* Your goal
Using the entries below, give the count of lines that hold "changes". Say nothing besides the number.

___ Data ___

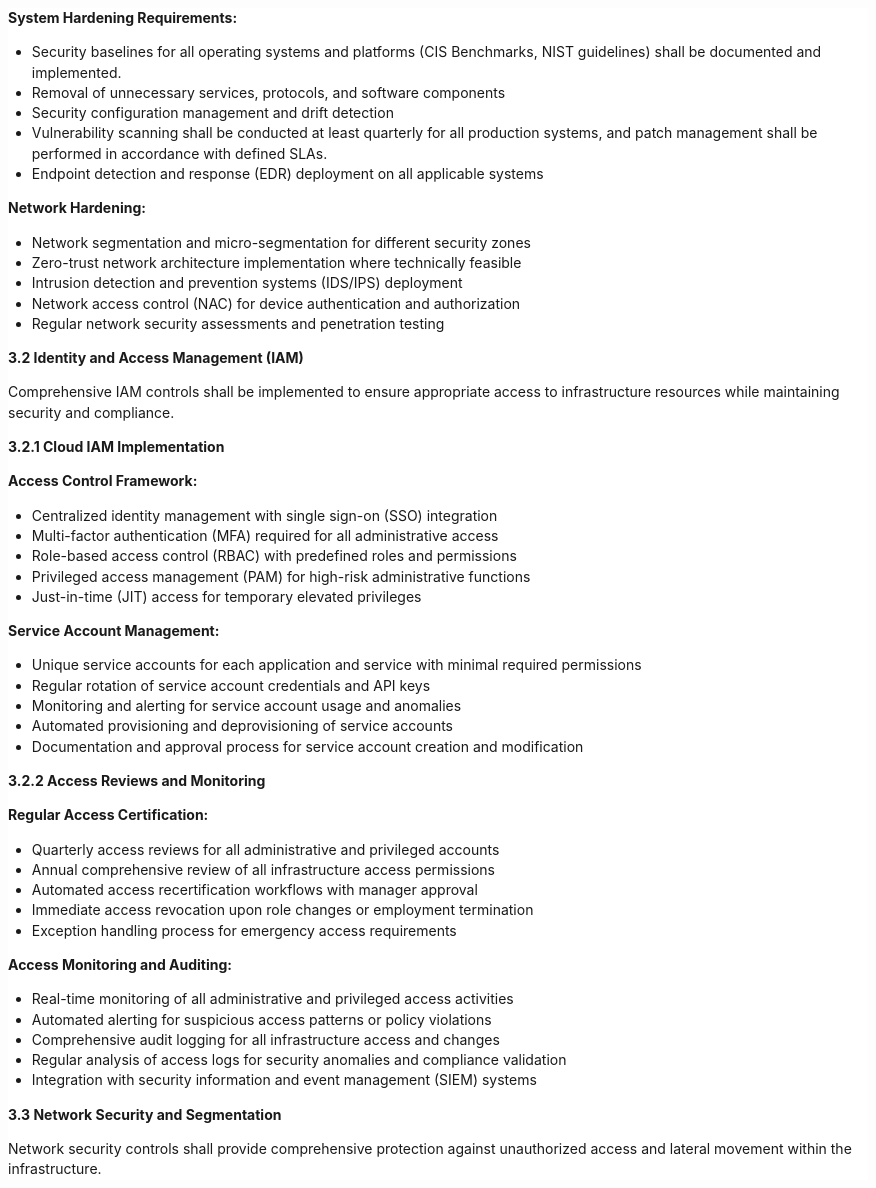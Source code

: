 **System Hardening Requirements:**
- Security baselines for all operating systems and platforms (CIS Benchmarks, NIST guidelines) shall be documented and implemented.
- Removal of unnecessary services, protocols, and software components
- Security configuration management and drift detection
- Vulnerability scanning shall be conducted at least quarterly for all production systems, and patch management shall be performed in accordance with defined SLAs.
- Endpoint detection and response (EDR) deployment on all applicable systems

**Network Hardening:**
- Network segmentation and micro-segmentation for different security zones
- Zero-trust network architecture implementation where technically feasible
- Intrusion detection and prevention systems (IDS/IPS) deployment
- Network access control (NAC) for device authentication and authorization
- Regular network security assessments and penetration testing

**3.2 Identity and Access Management (IAM)**

Comprehensive IAM controls shall be implemented to ensure appropriate access to infrastructure resources while maintaining security and compliance.

**3.2.1 Cloud IAM Implementation**

**Access Control Framework:**
- Centralized identity management with single sign-on (SSO) integration
- Multi-factor authentication (MFA) required for all administrative access
- Role-based access control (RBAC) with predefined roles and permissions
- Privileged access management (PAM) for high-risk administrative functions
- Just-in-time (JIT) access for temporary elevated privileges

**Service Account Management:**
- Unique service accounts for each application and service with minimal required permissions
- Regular rotation of service account credentials and API keys
- Monitoring and alerting for service account usage and anomalies
- Automated provisioning and deprovisioning of service accounts
- Documentation and approval process for service account creation and modification

**3.2.2 Access Reviews and Monitoring**

**Regular Access Certification:**
- Quarterly access reviews for all administrative and privileged accounts
- Annual comprehensive review of all infrastructure access permissions
- Automated access recertification workflows with manager approval
- Immediate access revocation upon role changes or employment termination
- Exception handling process for emergency access requirements

**Access Monitoring and Auditing:**
- Real-time monitoring of all administrative and privileged access activities
- Automated alerting for suspicious access patterns or policy violations
- Comprehensive audit logging for all infrastructure access and changes
- Regular analysis of access logs for security anomalies and compliance validation
- Integration with security information and event management (SIEM) systems

**3.3 Network Security and Segmentation**

Network security controls shall provide comprehensive protection against unauthorized access and lateral movement within the infrastructure.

___

* Written answer
2